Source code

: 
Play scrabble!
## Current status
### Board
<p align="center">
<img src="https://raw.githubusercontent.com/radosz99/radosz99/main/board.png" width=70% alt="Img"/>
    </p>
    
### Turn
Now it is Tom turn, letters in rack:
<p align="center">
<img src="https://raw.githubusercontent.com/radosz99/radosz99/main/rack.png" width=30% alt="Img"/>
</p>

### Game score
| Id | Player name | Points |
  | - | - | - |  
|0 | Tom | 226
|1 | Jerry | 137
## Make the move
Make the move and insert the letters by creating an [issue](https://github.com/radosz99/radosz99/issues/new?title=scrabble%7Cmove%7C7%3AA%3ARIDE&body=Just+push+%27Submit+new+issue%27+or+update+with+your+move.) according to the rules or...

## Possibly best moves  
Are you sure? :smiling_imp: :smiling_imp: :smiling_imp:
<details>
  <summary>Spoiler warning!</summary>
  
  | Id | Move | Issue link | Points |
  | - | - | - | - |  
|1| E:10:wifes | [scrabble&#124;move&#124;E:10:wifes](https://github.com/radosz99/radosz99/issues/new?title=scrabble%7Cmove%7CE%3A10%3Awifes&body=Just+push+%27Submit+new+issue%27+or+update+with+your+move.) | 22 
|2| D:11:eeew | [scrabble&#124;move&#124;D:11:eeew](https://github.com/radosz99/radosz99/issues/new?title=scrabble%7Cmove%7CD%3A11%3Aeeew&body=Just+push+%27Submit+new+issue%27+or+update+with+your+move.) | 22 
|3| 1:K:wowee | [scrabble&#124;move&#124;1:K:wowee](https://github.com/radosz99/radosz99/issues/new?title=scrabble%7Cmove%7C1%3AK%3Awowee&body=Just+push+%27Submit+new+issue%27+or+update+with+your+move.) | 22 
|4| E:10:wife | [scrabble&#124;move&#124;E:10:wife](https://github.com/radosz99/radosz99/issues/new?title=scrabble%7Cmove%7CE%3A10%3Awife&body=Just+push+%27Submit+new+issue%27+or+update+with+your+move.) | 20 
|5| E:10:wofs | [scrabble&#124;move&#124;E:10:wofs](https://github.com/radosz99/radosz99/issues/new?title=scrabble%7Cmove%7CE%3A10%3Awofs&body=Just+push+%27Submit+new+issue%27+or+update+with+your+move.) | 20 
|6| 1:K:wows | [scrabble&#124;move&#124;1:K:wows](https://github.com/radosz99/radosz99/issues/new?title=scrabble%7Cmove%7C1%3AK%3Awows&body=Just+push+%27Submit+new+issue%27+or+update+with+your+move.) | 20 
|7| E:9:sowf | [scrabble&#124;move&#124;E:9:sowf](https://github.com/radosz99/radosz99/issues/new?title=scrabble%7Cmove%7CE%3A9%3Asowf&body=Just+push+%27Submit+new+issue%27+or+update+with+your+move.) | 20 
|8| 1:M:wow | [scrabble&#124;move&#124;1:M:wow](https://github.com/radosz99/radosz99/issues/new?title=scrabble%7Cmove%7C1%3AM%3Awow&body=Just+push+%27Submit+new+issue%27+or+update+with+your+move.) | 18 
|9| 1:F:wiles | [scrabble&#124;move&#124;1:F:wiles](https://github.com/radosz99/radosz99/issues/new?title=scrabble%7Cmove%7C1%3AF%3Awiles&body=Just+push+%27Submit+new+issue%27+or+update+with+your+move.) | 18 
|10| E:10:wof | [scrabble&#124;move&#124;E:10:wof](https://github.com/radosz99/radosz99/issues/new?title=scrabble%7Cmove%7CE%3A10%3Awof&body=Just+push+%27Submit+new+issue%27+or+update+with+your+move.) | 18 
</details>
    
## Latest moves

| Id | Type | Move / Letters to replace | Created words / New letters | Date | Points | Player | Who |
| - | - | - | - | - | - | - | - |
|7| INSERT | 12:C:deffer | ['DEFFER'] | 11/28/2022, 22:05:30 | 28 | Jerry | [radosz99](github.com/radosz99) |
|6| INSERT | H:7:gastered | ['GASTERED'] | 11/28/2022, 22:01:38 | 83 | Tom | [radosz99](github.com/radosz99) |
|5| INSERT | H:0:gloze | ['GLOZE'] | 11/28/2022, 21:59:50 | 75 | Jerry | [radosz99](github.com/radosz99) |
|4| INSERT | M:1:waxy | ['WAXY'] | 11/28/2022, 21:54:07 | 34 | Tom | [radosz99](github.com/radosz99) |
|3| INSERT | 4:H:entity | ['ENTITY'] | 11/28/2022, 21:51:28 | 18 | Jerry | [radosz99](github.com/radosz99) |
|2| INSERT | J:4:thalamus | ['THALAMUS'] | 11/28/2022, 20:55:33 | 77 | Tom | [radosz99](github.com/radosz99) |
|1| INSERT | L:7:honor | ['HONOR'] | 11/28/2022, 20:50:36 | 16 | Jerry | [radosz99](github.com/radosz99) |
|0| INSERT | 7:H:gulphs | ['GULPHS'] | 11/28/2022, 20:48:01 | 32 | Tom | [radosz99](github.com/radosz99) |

______________________________

→ What is being asked: Each line in which the string "letters" is found must be copied from the data.

→ Solution to this task:
Now it is Tom turn, letters in rack:
Make the move and insert the letters by creating an [issue](https://github.com/radosz99/radosz99/issues/new?title=scrabble%7Cmove%7C7%3AA%3ARIDE&body=Just+push+%27Submit+new+issue%27+or+update+with+your+move.) according to the rules or...
| Id | Type | Move / Letters to replace | Created words / New letters | Date | Points | Player | Who |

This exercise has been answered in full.